• [Input material]:
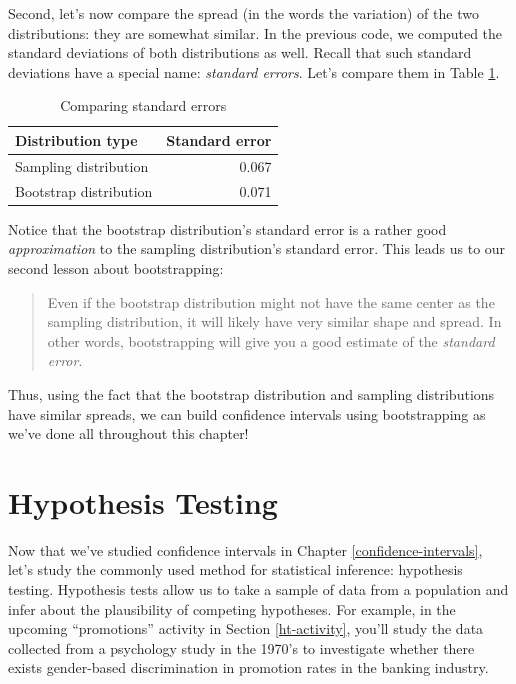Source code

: \documentclass[
]{book}
\begin{document}
Second, let's now compare the spread (in the words the variation) of the two distributions: they are somewhat similar. In the previous code, we computed the standard deviations of both distributions as well. Recall that such standard deviations have a special name: \emph{standard errors}. Let's compare them in Table \ref{tab:comparing-se}.

\begin{table}[!h]

\caption{\label{tab:comparing-se}Comparing standard errors}
\centering
\fontsize{10}{12}\selectfont
\begin{tabular}[t]{lr}
\toprule
Distribution type & Standard error\\
\midrule
Sampling distribution & 0.067\\
Bootstrap distribution & 0.071\\
\bottomrule
\end{tabular}
\end{table}

Notice that the bootstrap distribution's standard error is a rather good \emph{approximation} to the sampling distribution's standard error. This leads us to our second lesson about bootstrapping:

\begin{quote}
Even if the bootstrap distribution might not have the same center as the sampling distribution, it will likely have very similar shape and spread. In other words, bootstrapping will give you a good estimate of the \emph{standard error}.
\end{quote}

Thus, using the fact that the bootstrap distribution and sampling distributions have similar spreads, we can build confidence intervals using bootstrapping as we've done all throughout this chapter!

\hypertarget{hypothesis-testing}{%
\chapter{Hypothesis Testing}\label{hypothesis-testing}}

Now that we've studied confidence intervals in Chapter \ref{confidence-intervals}, let's study the commonly used method for statistical inference: hypothesis testing. Hypothesis tests allow us to take a sample of data from a population and infer about the plausibility of competing hypotheses. For example, in the upcoming ``promotions'' activity in Section \ref{ht-activity}, you'll study the data collected from a psychology study in the 1970's to investigate whether there exists gender-based discrimination in promotion rates in the banking industry.
\end{document}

• [Action item]: The records are to be retyped in full and exactly, with no image carried over.

• [Solved exercise]:
Source code

: \documentclass[
]{book}
\begin{document}
Second, let's now compare the spread (in the words the variation) of the two distributions: they are somewhat similar. In the previous code, we computed the standard deviations of both distributions as well. Recall that such standard deviations have a special name: \emph{standard errors}. Let's compare them in Table \ref{tab:comparing-se}.

\begin{table}[!h]

\caption{\label{tab:comparing-se}Comparing standard errors}
\centering
\fontsize{10}{12}\selectfont
\begin{tabular}[t]{lr}
\toprule
Distribution type & Standard error\\
\midrule
Sampling distribution & 0.067\\
Bootstrap distribution & 0.071\\
\bottomrule
\end{tabular}
\end{table}

Notice that the bootstrap distribution's standard error is a rather good \emph{approximation} to the sampling distribution's standard error. This leads us to our second lesson about bootstrapping:

\begin{quote}
Even if the bootstrap distribution might not have the same center as the sampling distribution, it will likely have very similar shape and spread. In other words, bootstrapping will give you a good estimate of the \emph{standard error}.
\end{quote}

Thus, using the fact that the bootstrap distribution and sampling distributions have similar spreads, we can build confidence intervals using bootstrapping as we've done all throughout this chapter!

\hypertarget{hypothesis-testing}{%
\chapter{Hypothesis Testing}\label{hypothesis-testing}}

Now that we've studied confidence intervals in Chapter \ref{confidence-intervals}, let's study the commonly used method for statistical inference: hypothesis testing. Hypothesis tests allow us to take a sample of data from a population and infer about the plausibility of competing hypotheses. For example, in the upcoming ``promotions'' activity in Section \ref{ht-activity}, you'll study the data collected from a psychology study in the 1970's to investigate whether there exists gender-based discrimination in promotion rates in the banking industry.
\end{document}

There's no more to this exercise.